Stored items:
______________________________

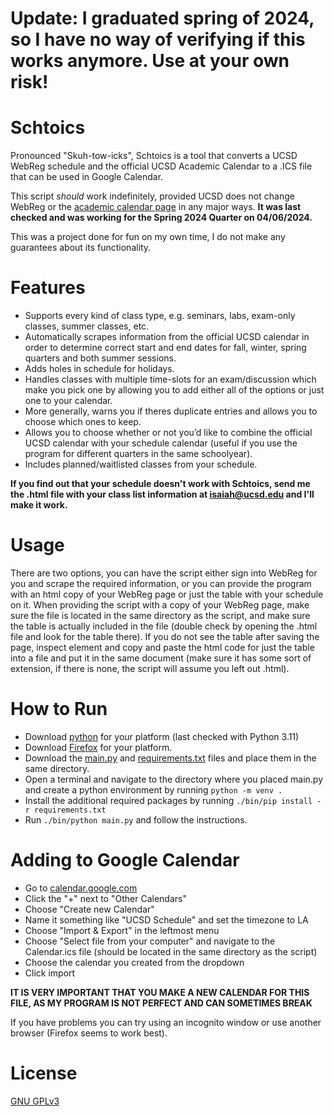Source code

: # Update: I graduated spring of 2024, so I have no way of verifying if this works anymore. Use at your own risk!


# Schtoics
Pronounced "Skuh-tow-icks", Schtoics is a tool that converts a UCSD WebReg schedule and the official UCSD Academic Calendar to a .ICS file that can be used in Google Calendar.

This script *should* work indefinitely, provided UCSD does not change WebReg or the [academic calendar page](https://blink.ucsd.edu/instructors/resources/academic/calendars/2020.html) in any major ways. **It was last checked and was working for the Spring 2024 Quarter on 04/06/2024.**

This was a project done for fun on my own time, I do not make any guarantees about its functionality.

# Features
 - Supports every kind of class type, e.g. seminars, labs, exam-only classes, summer classes, etc.
 - Automatically scrapes information from the official UCSD calendar in order to determine correct start and end dates for fall, winter, spring quarters and both summer sessions.
 - Adds holes in schedule for holidays.
 - Handles classes with multiple time-slots for an exam/discussion which make you pick one by allowing you to add either all of the options or just one to your calendar.
 - More generally, warns you if theres duplicate entries and allows you to choose which ones to keep.
 - Allows you to choose whether or not you’d like to combine the official UCSD calendar with your schedule calendar (useful if you use the program for different quarters in the same schoolyear).
 - Includes planned/waitlisted classes from your schedule.

**If you find out that your schedule doesn't work with Schtoics, send me the .html file with your class list information at isaiah@ucsd.edu and I'll make it work.**

# Usage

There are two options, you can have the script either sign into WebReg for you and scrape the required information, or you can provide the program with an html copy of your WebReg page or just the table with your schedule on it. When providing the script with a copy of your WebReg page, make sure the file is located in the same directory as the script, and make sure the table is actually included in the file (double check by opening the .html file and look for the table there). If you do not see the table after saving the page, inspect element and copy and paste the html code for just the table into a file and put it in the same document (make sure it has some sort of extension, if there is none, the script will assume you left out .html).

# How to Run

 - Download [python](https://www.python.org/downloads/) for your platform (last checked with Python 3.11)
 - Download [Firefox](https://www.mozilla.org/en-US/firefox/new/) for your platform.
 - Download the [main.py](https://github.com/isaiahtx/Schtoics/blob/master/main.py) and [requirements.txt](https://github.com/isaiahtx/Schtoics/blob/master/requirements.txt) files and place them in the same directory.
 - Open a terminal and navigate to the directory where you placed main.py and create a python environment by running `python -m venv .`
 - Install the additional required packages by running `./bin/pip install -r requirements.txt`
 - Run `./bin/python main.py` and follow the instructions.

# Adding to Google Calendar
* Go to [calendar.google.com](https://calendar.google.com/)
* Click the "+" next to "Other Calendars"
* Choose "Create new Calendar"
* Name it something like "UCSD Schedule" and set the timezone to LA
* Choose "Import & Export" in the leftmost menu
* Choose "Select file from your computer" and navigate to the Calendar.ics file (should be located in the same directory as the script)
* Choose the calendar you created from the dropdown
* Click import

**IT IS VERY IMPORTANT THAT YOU MAKE A NEW CALENDAR FOR THIS FILE, AS MY PROGRAM IS NOT PERFECT AND CAN SOMETIMES BREAK**

If you have problems you can try using an incognito window or use another browser (Firefox seems to work best).

# License
[GNU GPLv3](https://choosealicense.com/licenses/gpl-3.0/)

______________________________

■ **AIM OF THE TASK**
Set down exactly the lines beginning at the one that holds "CAN SOMETIMES BREAK**" and ending with the last line of the data.

■ **FINAL ANSWER**
**IT IS VERY IMPORTANT THAT YOU MAKE A NEW CALENDAR FOR THIS FILE, AS MY PROGRAM IS NOT PERFECT AND CAN SOMETIMES BREAK**

If you have problems you can try using an incognito window or use another browser (Firefox seems to work best).

# License
[GNU GPLv3](https://choosealicense.com/licenses/gpl-3.0/)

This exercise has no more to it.